[TASK ITEM]: Please retype the records below exactly as they appear, but leave out the pictures.

[RECORDED INFORMATION]:

-*-

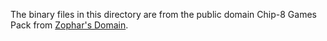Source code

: The binary files in this directory are from the public domain Chip-8 Games Pack from [Zophar's Domain](http://www.zophar.net/pdroms/chip8.html).
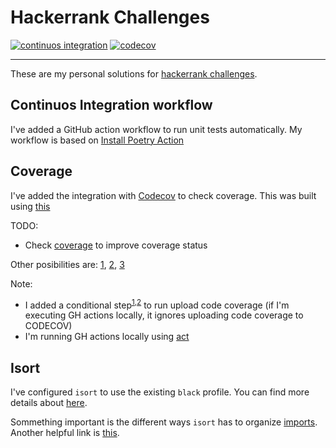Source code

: # Hackerrank Challenges

[![continuos integration](https://github.com/agmontilla/hackerrank_challenges/actions/workflows/ci.yml/badge.svg?branch=main)](https://github.com/agmontilla/hackerrank_challenges/actions/workflows/ci.yml) [![codecov](https://codecov.io/gh/agmontilla/hackerrank_challenges/branch/main/graph/badge.svg?token=VMDQQ8F4FQ)](https://codecov.io/gh/agmontilla/hackerrank_challenges)

---

These are my personal solutions for [hackerrank challenges](https://www.hackerrank.com/domains/python).

## Continuos Integration workflow

I've added a GitHub action workflow to run unit tests automatically. My workflow is based on [Install Poetry Action](https://github.com/marketplace/actions/install-poetry-action)

## Coverage

I've added the integration with [Codecov](https://docs.codecov.com/docs) to check coverage. This was built using [this](https://github.com/marketplace/actions/install-poetry-action#codecov-upload)

TODO:

- Check [coverage](https://coverage.readthedocs.io/en/latest/config.html) to improve coverage status

Other posibilities are: [1](https://www.freecodecamp.org/news/how-to-generate-code-coverage-report-with-codecov-and-github-actions/), [2](https://docs.github.com/en/actions/automating-builds-and-tests/building-and-testing-python#testing-with-pytest-and-pytest-cov), [3](https://nedbatchelder.com/blog/202209/making_a_coverage_badge.html)

Note:
- I added a conditional step<sup>[1](https://docs.github.com/en/actions/using-workflows/workflow-commands-for-github-actions#setting-an-environment-variable),[2](https://stackoverflow.com/questions/59882715/use-environment-variable-in-github-action-if?rq=3)</sup> to run upload code coverage (if I'm executing GH actions locally, it ignores uploading code coverage to CODECOV)
- I'm running GH actions locally using [act](https://github.com/nektos/act)

## Isort 

I've configured `isort` to use the existing `black` profile. You can find more details about [here](https://pycqa.github.io/isort/docs/configuration/black_compatibility.html). 

Sommething important is the different ways `isort` has to organize [imports](https://pycqa.github.io/isort/docs/configuration/multi_line_output_modes.html). Another helpful link is [this](https://stackoverflow.com/questions/69205085/how-to-make-isort-always-produce-multi-line-output-when-there-are-multiple-impor).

-*-

[FINAL ANSWER]:
Source code

: The binary files in this directory are from the public domain Chip-8 Games Pack from [Zophar's Domain](http://www.zophar.net/pdroms/chip8.html).
Source code

: # Hackerrank Challenges

[![continuos integration](https://github.com/agmontilla/hackerrank_challenges/actions/workflows/ci.yml/badge.svg?branch=main)](https://github.com/agmontilla/hackerrank_challenges/actions/workflows/ci.yml) [![codecov](https://codecov.io/gh/agmontilla/hackerrank_challenges/branch/main/graph/badge.svg?token=VMDQQ8F4FQ)](https://codecov.io/gh/agmontilla/hackerrank_challenges)

---

These are my personal solutions for [hackerrank challenges](https://www.hackerrank.com/domains/python).

## Continuos Integration workflow

I've added a GitHub action workflow to run unit tests automatically. My workflow is based on [Install Poetry Action](https://github.com/marketplace/actions/install-poetry-action)

## Coverage

I've added the integration with [Codecov](https://docs.codecov.com/docs) to check coverage. This was built using [this](https://github.com/marketplace/actions/install-poetry-action#codecov-upload)

TODO:

- Check [coverage](https://coverage.readthedocs.io/en/latest/config.html) to improve coverage status

Other posibilities are: [1](https://www.freecodecamp.org/news/how-to-generate-code-coverage-report-with-codecov-and-github-actions/), [2](https://docs.github.com/en/actions/automating-builds-and-tests/building-and-testing-python#testing-with-pytest-and-pytest-cov), [3](https://nedbatchelder.com/blog/202209/making_a_coverage_badge.html)

Note:
- I added a conditional step<sup>[1](https://docs.github.com/en/actions/using-workflows/workflow-commands-for-github-actions#setting-an-environment-variable),[2](https://stackoverflow.com/questions/59882715/use-environment-variable-in-github-action-if?rq=3)</sup> to run upload code coverage (if I'm executing GH actions locally, it ignores uploading code coverage to CODECOV)
- I'm running GH actions locally using [act](https://github.com/nektos/act)

## Isort 

I've configured `isort` to use the existing `black` profile. You can find more details about [here](https://pycqa.github.io/isort/docs/configuration/black_compatibility.html). 

Sommething important is the different ways `isort` has to organize [imports](https://pycqa.github.io/isort/docs/configuration/multi_line_output_modes.html). Another helpful link is [this](https://stackoverflow.com/questions/69205085/how-to-make-isort-always-produce-multi-line-output-when-there-are-multiple-impor).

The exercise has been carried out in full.